JOHNNIE  JOHNSON 

 

Johnnie Johnson  joined the RAF Volunteer Reserve for weekend training. In August 1939 he was called up and after gaining his wings was first posted to 19 Squadron. He missed most of the Battle of Britain while recovering from an injury he sustained in a rugby match. But he provided air cover for the Dieppe raid of August 1942, flew over the Normandy beaches on D-Day, and supported raids by American B- 17 bombers and advances by Allied ground forces in France and Germany. Johnson scored his first victory a Bf 109 on the 26th of June 1941, by September he had scored six victories.  He honed his skills from flying in the Bader unit. By 1943 Johnson had become a formidable opponent and had shot down 20 aircraft. Johnson's  final kill came on the 27th of September  1944, near Venlo in the Netherlands, in a dogfight with nine Messerschmitts, when his Spitfire was hit for the first and only time in the war.

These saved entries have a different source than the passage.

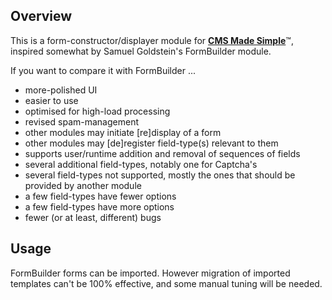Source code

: ## Overview

This is a form-constructor/displayer module for <a href="http://www.cmsmadesimple.org"><strong>CMS Made Simple</strong></a>&#8482;, inspired somewhat by Samuel Goldstein's FormBuilder module.

If you want to compare it with FormBuilder ...

* more-polished UI
* easier to use
* optimised for high-load processing
* revised spam-management
* other modules may initiate [re]display of a form
* other modules may [de]register field-type(s) relevant to them
* supports user/runtime addition and removal of sequences of fields
* several additional field-types, notably one for Captcha's
* several field-types not supported, mostly the ones that should be provided by another module
* a few field-types have fewer options
* a few field-types have more options
* fewer (or at least, different) bugs

## Usage

FormBuilder forms can be imported. However migration of imported templates can't be 100% effective, and some manual tuning will be needed.
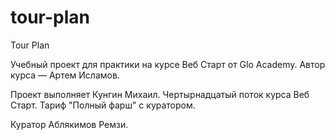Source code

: # tour-plan

Tour Plan

Учебный проект для практики на курсе Веб Старт от Glo Academy. Автор курса — Артем Исламов.

Проект выполняет
Кунгин Михаил. Чертырнадцатый поток курса Веб Старт. Тариф "Полный фарш" с куратором.

Куратор
Аблякимов Ремзи.
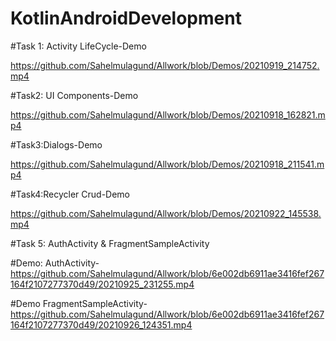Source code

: # KotlinAndroidDevelopment
#Task 1: Activity LifeCycle-Demo

https://github.com/Sahelmulagund/Allwork/blob/Demos/20210919_214752.mp4

#Task2: UI Components-Demo

https://github.com/Sahelmulagund/Allwork/blob/Demos/20210918_162821.mp4

#Task3:Dialogs-Demo

https://github.com/Sahelmulagund/Allwork/blob/Demos/20210918_211541.mp4

#Task4:Recycler Crud-Demo

https://github.com/Sahelmulagund/Allwork/blob/Demos/20210922_145538.mp4

#Task 5: AuthActivity & FragmentSampleActivity

#Demo: AuthActivity- https://github.com/Sahelmulagund/Allwork/blob/6e002db6911ae3416fef267164f2107277370d49/20210925_231255.mp4

#Demo FragmentSampleActivity- https://github.com/Sahelmulagund/Allwork/blob/6e002db6911ae3416fef267164f2107277370d49/20210926_124351.mp4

He was awarded the Distinguished Service Order and the Distinguished Flying Cross. He returned to combat in the Korean War, flying fighter- bomber missions while attached to the United States Air Force, and received the United States Legion of Merit and the Air Medal. It has been said that Johnnie Johnson waived a lot  of his kills to other pilots to boost their  confidence, so his score could have  been a lot higher. Jonnie Johnson finished the War as the British  top scorer with 34 victories, he retired in 1966 as Air Vice Marshall.